You can zoom in to specific parts of the series by clicking a point in the top chart and dragging to the required ending point. You can also use the sliders in the bottom chart to specify the required part of the series. To go back to the default zoom, return the sliders to the beginning and end of the bottom chart or click the All button in the Zoom area.
Handling missing points
The robust random cut forest chart needs a regular and uninterrupted flow of data points in order to work properly, so missing values need special handling to make the chart work. There are two possible causes for missing points:
There are events that don't exist
You will not be able to train your model if the data series contains holes due to non-existing events. In this case, the chart would try to interpolate those missing points. The interpolation takes into account the average of n previous points to allow working in real-time. When interpolation occurs, gaps are filled with purple dots to indicate that you are visualizing generated values.
The maximum number of consecutive missing points to be interpolated is 5. If this value is exceeded, you will not be able to train the model. An error will appear when clicking the Train button and holes will be marked in the chart with pinkish bands.
It is advisable to keep the lowest possible rate of points to be interpolated in order to get the most out of the chart. Keep in mind that interpolated points are simply a prediction generated by the chart, and are not real.
This problem may be solved by regrouping your query using a greater grouping period.

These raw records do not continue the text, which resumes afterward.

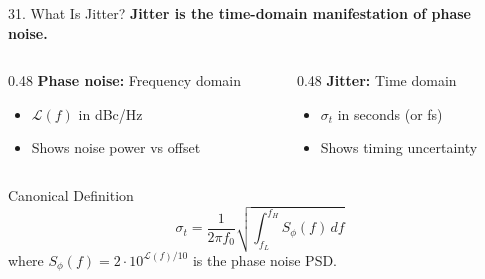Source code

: \documentclass[aspectratio=169, 11pt]{beamer}
\begin{document}
\begin{frame}{31. What Is Jitter?}
    \textbf{Jitter is the time-domain manifestation of phase noise.}

    \vspace{0.5em}
    \begin{columns}[T]
        \begin{column}{0.48\textwidth}
            \textbf{Phase noise:} Frequency domain
            \begin{itemize}
                \item $\mathcal{L}(f)$ in dBc/Hz
                \item Shows noise power vs offset
            \end{itemize}
        \end{column}
        \begin{column}{0.48\textwidth}
            \textbf{Jitter:} Time domain
            \begin{itemize}
                \item $\sigma_t$ in seconds (or fs)
                \item Shows timing uncertainty
            \end{itemize}
        \end{column}
    \end{columns}

    \vspace{0.5em}
    \begin{block}{Canonical Definition}
        \[ \sigma_t = \frac{1}{2\pi f_0} \sqrt{\int_{f_L}^{f_H} S_\phi(f) \, df} \]
        where $S_\phi(f) = 2 \cdot 10^{\mathcal{L}(f)/10}$ is the phase noise PSD.
    \end{block}
\end{frame}
\end{document}
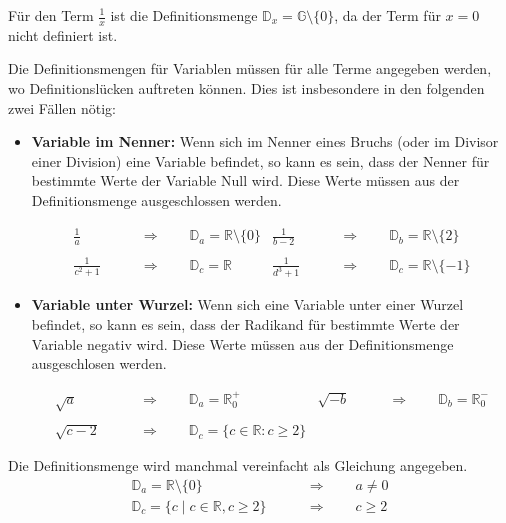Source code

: \begin{example}
  Für den Term $\displaystyle \frac{1}{x}$ ist die Definitionsmenge $\mathbb{D}_{x} = \mathbb{G} \setminus \{0\}$, da der Term für $x = 0$ nicht definiert ist.
\end{example}

Die Definitionsmengen für Variablen müssen für alle Terme angegeben werden, wo Definitionslücken auftreten können. Dies ist insbesondere in den folgenden zwei Fällen nötig:

\begin{itemize}
\item \textbf{Variable im Nenner:} Wenn sich im Nenner eines Bruchs (oder im Divisor einer Division) eine Variable befindet, so kann es sein, dass der Nenner für bestimmte Werte der Variable Null wird. Diese Werte müssen aus der Definitionsmenge ausgeschlossen werden.
  \begin{example}
    \begin{align*}
      \frac{1}{a} \qquad&\Rightarrow\qquad \mathbb{D}_a = \mathbb{R} \setminus \{0\} &
      \frac{1}{b-2} \qquad&\Rightarrow\qquad \mathbb{D}_b = \mathbb{R} \setminus \{2\} \\\\
      \frac{1}{c^{2}+1} \qquad&\Rightarrow\qquad \mathbb{D}_c = \mathbb{R} & \frac{1}{d^{3}+1} \qquad&\Rightarrow\qquad \mathbb{D}_c = \mathbb{R} \setminus \{-1\}
    \end{align*}
  \end{example}

  \item \textbf{Variable unter Wurzel:} Wenn sich eine Variable unter einer Wurzel befindet, so kann es sein, dass der Radikand für bestimmte Werte der Variable negativ wird. Diese Werte müssen aus der Definitionsmenge ausgeschlosen werden.
  \begin{example}
    \begin{align*}
      \sqrt{a}   \qquad&\Rightarrow\qquad \mathbb{D}_a = \mathbb{R}_{0}^{+} &
      \sqrt{-b}  \qquad&\Rightarrow\qquad \mathbb{D}_b = \mathbb{R}_{0}^{-} \\\\
      \sqrt{c-2} \qquad&\Rightarrow\qquad \mathbb{D}_c = \{c \in \mathbb{R} : c \ge 2 \}
    \end{align*}
  \end{example}
\end{itemize}

Die Definitionsmenge wird manchmal vereinfacht als Gleichung angegeben.
\begin{align*}
  \mathbb{D}_a = \mathbb{R} \setminus \{0\} \qquad&\Rightarrow\qquad a \ne 0 \\
  \mathbb{D}_c = \{c\mid c \in \mathbb{R}, c \ge 2 \} \qquad&\Rightarrow\qquad c \ge 2 \\
\end{align*}
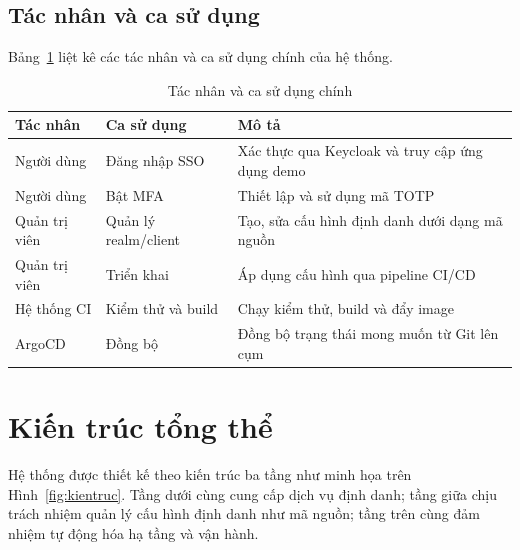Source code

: \subsection{Tác nhân và ca sử dụng}
\label{subsec:usecase}

Bảng~\ref{tab:usecase} liệt kê các tác nhân và ca sử dụng chính của hệ thống.

\begin{table}[htbp]
\centering
\caption{Tác nhân và ca sử dụng chính}
\label{tab:usecase}
\small
\begin{tabular}{p{2.6cm} p{4.2cm} p{6.4cm}}
\toprule
\textbf{Tác nhân} & \textbf{Ca sử dụng} & \textbf{Mô tả}\\
\midrule
Người dùng & Đăng nhập SSO & Xác thực qua Keycloak và truy cập ứng dụng demo\\
Người dùng & Bật MFA & Thiết lập và sử dụng mã TOTP\\
Quản trị viên & Quản lý realm/client & Tạo, sửa cấu hình định danh dưới dạng mã nguồn\\
Quản trị viên & Triển khai & Áp dụng cấu hình qua pipeline CI/CD\\
Hệ thống CI & Kiểm thử và build & Chạy kiểm thử, build và đẩy image\\
ArgoCD & Đồng bộ & Đồng bộ trạng thái mong muốn từ Git lên cụm\\
\bottomrule
\end{tabular}
\end{table}

\section{Kiến trúc tổng thể}
\label{sec:kientruc}

Hệ thống được thiết kế theo kiến trúc ba tầng như minh họa trên
Hình~\ref{fig:kientruc}. Tầng dưới cùng cung cấp dịch vụ định danh;
tầng giữa chịu trách nhiệm quản lý cấu hình định danh như mã nguồn;
tầng trên cùng đảm nhiệm tự động hóa hạ tầng và vận hành.

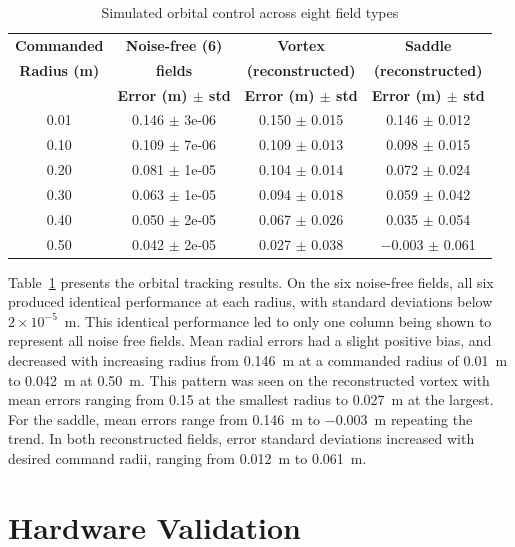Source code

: \documentclass[lettersize,journal]{IEEEtran}
\begin{document}
\begin{table}[!t]
    \centering
    \caption{Simulated orbital control across eight field types}
    \label{tab:simulation_orbital_results}
    \footnotesize
    \setlength{\tabcolsep}{3pt}
    \begin{tabular}{cccc}
    \hline
    \textbf{Commanded} & \textbf{Noise-free (6)} & \textbf{Vortex} & \textbf{Saddle} \\
    \textbf{Radius (m)} & \textbf{fields} & \textbf{(reconstructed)} & \textbf{(reconstructed)} \\
     & \textbf{Error (m) $\pm$ std} & \textbf{Error (m) $\pm$ std} & \textbf{Error (m) $\pm$ std} \\
    \hline
    0.01 & 0.146 $\pm$ 3e-06 & 0.150 $\pm$ 0.015 & 0.146 $\pm$ 0.012 \\
    0.10 & 0.109 $\pm$ 7e-06 & 0.109 $\pm$ 0.013 & 0.098 $\pm$ 0.015 \\
    0.20 & 0.081 $\pm$ 1e-05 & 0.104 $\pm$ 0.014 & 0.072 $\pm$ 0.024 \\
    0.30 & 0.063 $\pm$ 1e-05 & 0.094 $\pm$ 0.018 & 0.059 $\pm$ 0.042 \\
    0.40 & 0.050 $\pm$ 2e-05 & 0.067 $\pm$ 0.026 & 0.035 $\pm$ 0.054 \\
    0.50 & 0.042 $\pm$ 2e-05 & 0.027 $\pm$ 0.038 & $-$0.003 $\pm$ 0.061 \\

    \hline
    \end{tabular}
    \end{table}


    Table~\ref{tab:simulation_orbital_results} presents the orbital tracking results. On the six noise-free fields, all six produced identical
    performance at each radius, with standard deviations below $2 \times 10^{-5}$~m. This identical performance led to only one column being shown to represent all noise free fields. Mean radial errors had a slight positive bias, and decreased with increasing radius from 0.146~m at a commanded radius of 0.01~m to 0.042~m at 0.50~m. This pattern was seen on the reconstructed vortex with mean errors ranging from 0.15 at the smallest radius to 0.027~m at the largest. For the saddle, mean errors range from 0.146~m to $-0.003$~m repeating the trend. In both reconstructed fields, error standard deviations increased with desired command radii, ranging from 0.012~m to 0.061~m.    


\section{Hardware Validation}
\end{document}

The data is not fully downloaded
Interpolation only works with events that don't exist. The chart will never interpolate values from data yet to be loaded. These areas are represented on the chart as gray bands. In this case, the chart will only evaluate up to the first gap.
There must be enough events for at least training and evaluating one point before the gap starts, otherwise, you will be notified. Click the Download more button in the warning message that appears to download the data required for the widget to train, or do it manually activating the Load all events option in the Event loading indicator of the search window.